We also have concerns that government regulations threaten to increase costs. One major concern for consumers is ever increasing biofuel mandates under the Renewable Fuel Standard. These mandates could drive up gasoline costs by 30 percent and the cost of diesel by 300 percent by 2015, according to a study by NERA. EPA’s recent proposal to trim next year’s mandate is a welcome stopgap, but ultimately Congress must repeal these ever increasing biofuels mandates to protect consumers in the long run.

Also, duplicative new federal regulations now being considered for natural gas could jeopardize the shale energy revolution. States are already regulating effectively; adding another layer of federal regulation is unnecessary and counterproductive.

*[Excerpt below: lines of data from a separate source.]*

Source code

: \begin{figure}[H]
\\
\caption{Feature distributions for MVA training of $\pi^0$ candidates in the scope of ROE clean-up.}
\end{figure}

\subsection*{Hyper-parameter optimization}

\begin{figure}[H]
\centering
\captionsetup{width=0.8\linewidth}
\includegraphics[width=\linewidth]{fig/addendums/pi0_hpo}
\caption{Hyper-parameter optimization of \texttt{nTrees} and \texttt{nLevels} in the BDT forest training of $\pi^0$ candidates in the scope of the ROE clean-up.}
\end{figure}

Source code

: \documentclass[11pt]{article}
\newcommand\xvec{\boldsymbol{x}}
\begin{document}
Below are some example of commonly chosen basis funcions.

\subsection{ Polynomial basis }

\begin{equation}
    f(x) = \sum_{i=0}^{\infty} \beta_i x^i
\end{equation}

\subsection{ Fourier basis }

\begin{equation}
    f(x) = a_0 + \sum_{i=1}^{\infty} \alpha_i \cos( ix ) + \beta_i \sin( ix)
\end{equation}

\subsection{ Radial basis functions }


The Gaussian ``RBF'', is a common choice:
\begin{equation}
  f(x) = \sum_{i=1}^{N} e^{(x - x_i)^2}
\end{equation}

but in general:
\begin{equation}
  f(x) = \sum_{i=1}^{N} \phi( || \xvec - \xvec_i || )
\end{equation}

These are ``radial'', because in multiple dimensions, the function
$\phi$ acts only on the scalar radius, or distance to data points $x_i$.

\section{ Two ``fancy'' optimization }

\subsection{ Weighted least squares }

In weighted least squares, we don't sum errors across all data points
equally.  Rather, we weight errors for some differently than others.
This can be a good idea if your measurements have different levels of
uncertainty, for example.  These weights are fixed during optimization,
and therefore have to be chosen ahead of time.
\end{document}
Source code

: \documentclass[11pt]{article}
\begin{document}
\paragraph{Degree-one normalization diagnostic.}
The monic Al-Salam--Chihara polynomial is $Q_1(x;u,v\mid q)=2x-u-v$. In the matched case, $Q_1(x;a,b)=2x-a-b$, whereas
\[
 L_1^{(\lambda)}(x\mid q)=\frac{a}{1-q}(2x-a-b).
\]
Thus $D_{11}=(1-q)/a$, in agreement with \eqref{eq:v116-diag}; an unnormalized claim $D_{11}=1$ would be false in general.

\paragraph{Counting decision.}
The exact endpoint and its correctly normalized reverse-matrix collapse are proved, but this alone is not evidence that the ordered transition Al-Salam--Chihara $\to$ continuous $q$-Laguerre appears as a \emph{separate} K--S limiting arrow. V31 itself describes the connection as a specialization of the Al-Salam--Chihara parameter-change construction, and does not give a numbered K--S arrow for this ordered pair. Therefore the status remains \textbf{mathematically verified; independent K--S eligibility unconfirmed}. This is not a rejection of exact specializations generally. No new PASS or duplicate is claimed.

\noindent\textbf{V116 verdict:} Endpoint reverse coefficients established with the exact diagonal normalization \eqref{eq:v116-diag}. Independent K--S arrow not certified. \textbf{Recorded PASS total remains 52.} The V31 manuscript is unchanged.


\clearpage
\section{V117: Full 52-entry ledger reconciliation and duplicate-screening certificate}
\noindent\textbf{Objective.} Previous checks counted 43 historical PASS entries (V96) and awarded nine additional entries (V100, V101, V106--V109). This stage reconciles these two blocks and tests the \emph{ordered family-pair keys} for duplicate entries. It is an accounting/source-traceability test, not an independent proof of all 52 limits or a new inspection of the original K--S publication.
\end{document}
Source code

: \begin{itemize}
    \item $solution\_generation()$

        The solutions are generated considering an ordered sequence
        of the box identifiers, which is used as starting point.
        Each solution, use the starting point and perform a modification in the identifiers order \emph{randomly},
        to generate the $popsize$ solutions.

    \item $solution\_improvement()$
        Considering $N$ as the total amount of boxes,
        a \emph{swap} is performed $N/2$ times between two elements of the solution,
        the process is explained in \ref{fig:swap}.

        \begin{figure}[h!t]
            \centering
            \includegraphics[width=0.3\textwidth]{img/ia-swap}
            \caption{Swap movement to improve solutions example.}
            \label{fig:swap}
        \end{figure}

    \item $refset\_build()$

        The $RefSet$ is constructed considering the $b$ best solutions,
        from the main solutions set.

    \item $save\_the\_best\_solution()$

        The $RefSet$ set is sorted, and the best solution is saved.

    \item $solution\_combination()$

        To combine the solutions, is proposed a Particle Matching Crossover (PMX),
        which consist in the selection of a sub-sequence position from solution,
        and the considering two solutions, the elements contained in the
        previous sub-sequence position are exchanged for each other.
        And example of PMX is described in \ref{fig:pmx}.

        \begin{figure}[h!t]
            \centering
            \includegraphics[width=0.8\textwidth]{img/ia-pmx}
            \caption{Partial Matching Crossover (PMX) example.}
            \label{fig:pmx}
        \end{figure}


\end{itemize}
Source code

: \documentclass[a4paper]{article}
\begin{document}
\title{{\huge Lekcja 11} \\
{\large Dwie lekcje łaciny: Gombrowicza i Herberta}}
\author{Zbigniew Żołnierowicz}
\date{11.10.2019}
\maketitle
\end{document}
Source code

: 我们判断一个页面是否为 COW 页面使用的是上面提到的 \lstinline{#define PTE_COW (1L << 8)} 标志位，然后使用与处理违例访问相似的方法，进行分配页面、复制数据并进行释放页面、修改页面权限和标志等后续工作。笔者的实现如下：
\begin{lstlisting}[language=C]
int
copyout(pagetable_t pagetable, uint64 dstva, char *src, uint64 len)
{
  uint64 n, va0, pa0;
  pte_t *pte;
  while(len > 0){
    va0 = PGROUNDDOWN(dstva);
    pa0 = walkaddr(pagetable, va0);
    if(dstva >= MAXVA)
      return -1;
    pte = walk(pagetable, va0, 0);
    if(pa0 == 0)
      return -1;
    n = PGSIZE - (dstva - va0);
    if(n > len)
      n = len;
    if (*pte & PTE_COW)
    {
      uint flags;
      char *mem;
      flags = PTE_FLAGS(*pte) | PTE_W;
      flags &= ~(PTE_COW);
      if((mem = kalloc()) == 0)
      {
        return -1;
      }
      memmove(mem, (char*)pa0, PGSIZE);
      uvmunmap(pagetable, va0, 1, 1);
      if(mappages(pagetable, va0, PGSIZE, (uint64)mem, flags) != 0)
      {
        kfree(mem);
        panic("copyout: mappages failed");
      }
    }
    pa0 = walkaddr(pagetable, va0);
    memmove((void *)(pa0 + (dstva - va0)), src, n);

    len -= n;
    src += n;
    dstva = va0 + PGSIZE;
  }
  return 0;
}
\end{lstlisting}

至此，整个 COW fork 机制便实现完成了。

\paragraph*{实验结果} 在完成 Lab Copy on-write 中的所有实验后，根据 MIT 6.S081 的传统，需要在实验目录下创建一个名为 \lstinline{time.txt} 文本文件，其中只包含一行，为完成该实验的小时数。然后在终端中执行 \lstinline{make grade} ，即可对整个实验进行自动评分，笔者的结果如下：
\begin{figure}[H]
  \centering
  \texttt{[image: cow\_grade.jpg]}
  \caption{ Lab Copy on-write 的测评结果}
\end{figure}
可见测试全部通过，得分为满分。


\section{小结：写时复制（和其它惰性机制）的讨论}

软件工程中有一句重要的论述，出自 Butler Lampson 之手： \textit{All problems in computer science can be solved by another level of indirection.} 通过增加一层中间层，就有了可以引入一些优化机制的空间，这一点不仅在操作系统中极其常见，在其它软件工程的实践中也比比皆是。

There are also steps consumers can take to lower their energy costs.

Consumers can help trim demand – and help put downward pressure on prices – by using gasoline and electricity more efficiently.

One way to reduce demand is to consolidate car trips. By planning errands better and carpooling when possible, significant reductions in fuel use are possible.

Consumers also can save gasoline by ensuring vehicle engines are tuned and tires are properly inflated. Both can increase miles per gallon.

Also, those purchasing new vehicles might consider more fuel efficient models. Many conventional vehicles can now go 40 miles on a gallon of gas, and consumers can choose from an array of hybrid and electric vehicles and some powered by natural gas.

Motorists can also conserve by keeping speeds down. Lower speeds increase mileage and enhance safety.

Some easy tips for saving money on electric bills include turning off lights when leaving a room and shutting down and unplugging electronic devices when not in use.

Consumers can save in the long run by upgrading old appliances with energy efficient ones, installing insulated windows or upgrading insulation in the attic and exterior walls.

To conclude, the good news is that energy costs are for the most part down. But there are specific policy changes the administration and Congress should make to help put downward pressure on prices. There are also small changes consumers can make that will save them over the course of a year.

Thank you. And now I’d be happy to take your questions.